The horseshoe sculpture was made by the ancient master, who lived in the second millennia BC. Made of chrysotile, deposit of which is located in five kilometers northeast of the Sokh settlement, the amulet was repeatedly put on display at expositions abroad. Now it is stored at the State Museum of History of Uzbekistan.
The cult of snakes has long been common in many countries. General fund of works of art, depicting the reptiles include the Stone Age, the Bronze Age and up to the early Middle Ages. The Sokh amulet belongs to that period.
In myth and folklore of the world they represent good and evil inclination. Often the snake is considered as a talisman, a house guardian, a symbol of prosperity. In some cultures, snake even expresses the idea of fertility and immortality. However, the snake is associated with dark forces of nature, the underworld and its inhabitants. Obviously, therefore, this amulet represents the struggle between good and evil, light and darkness.

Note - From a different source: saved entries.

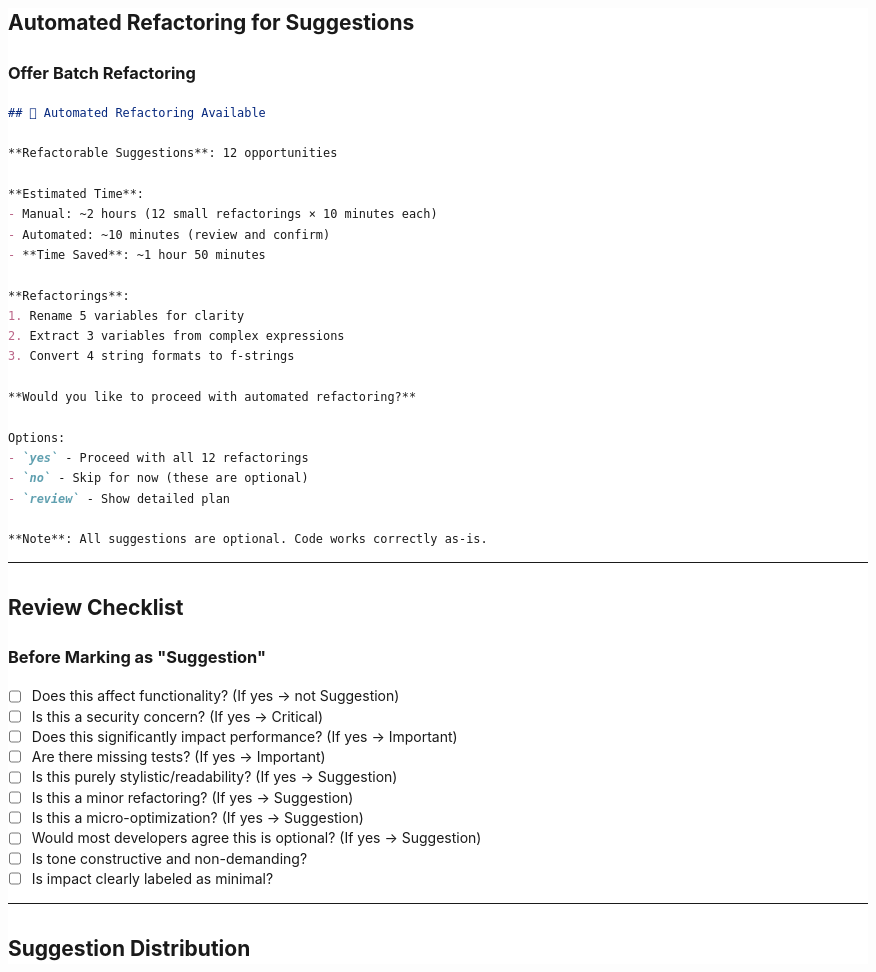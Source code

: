 ## Automated Refactoring for Suggestions

### Offer Batch Refactoring

```markdown
## 🤖 Automated Refactoring Available

**Refactorable Suggestions**: 12 opportunities

**Estimated Time**:
- Manual: ~2 hours (12 small refactorings × 10 minutes each)
- Automated: ~10 minutes (review and confirm)
- **Time Saved**: ~1 hour 50 minutes

**Refactorings**:
1. Rename 5 variables for clarity
2. Extract 3 variables from complex expressions
3. Convert 4 string formats to f-strings

**Would you like to proceed with automated refactoring?**

Options:
- `yes` - Proceed with all 12 refactorings
- `no` - Skip for now (these are optional)
- `review` - Show detailed plan

**Note**: All suggestions are optional. Code works correctly as-is.
```

---

## Review Checklist

### Before Marking as "Suggestion"

- [ ] Does this affect functionality? (If yes → not Suggestion)
- [ ] Is this a security concern? (If yes → Critical)
- [ ] Does this significantly impact performance? (If yes → Important)
- [ ] Are there missing tests? (If yes → Important)
- [ ] Is this purely stylistic/readability? (If yes → Suggestion)
- [ ] Is this a minor refactoring? (If yes → Suggestion)
- [ ] Is this a micro-optimization? (If yes → Suggestion)
- [ ] Would most developers agree this is optional? (If yes → Suggestion)
- [ ] Is tone constructive and non-demanding?
- [ ] Is impact clearly labeled as minimal?

---

## Suggestion Distribution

With the discovery of this amulet researchers became interested in the cult of the snake in ancient Central Asia. Based on myths they tried to discover some semantic aspects of this cult. Incidentally, most of them saw in the sculpture from Sokh the image of the common to that place snake – carpet viper. Spotting and some other signs turned a reason to compare Sokh snakes not only with the image of reptiles on the monuments of Central Asian Bronze Age, but also with some antiquities of Mesopotamia. This helped researchers to determine the date of the article.
Made more than two millennia ago, and discovered in the late 19th century, the amulet even today charms and surprises visitors of the State Museum of History of Uzbekistan. It is the centuries-old wisdom and cosmological beginning that made this stone guest from the past reborn again through the centuries to convey to descendants a message about the infinite greatness of ancient ancestors.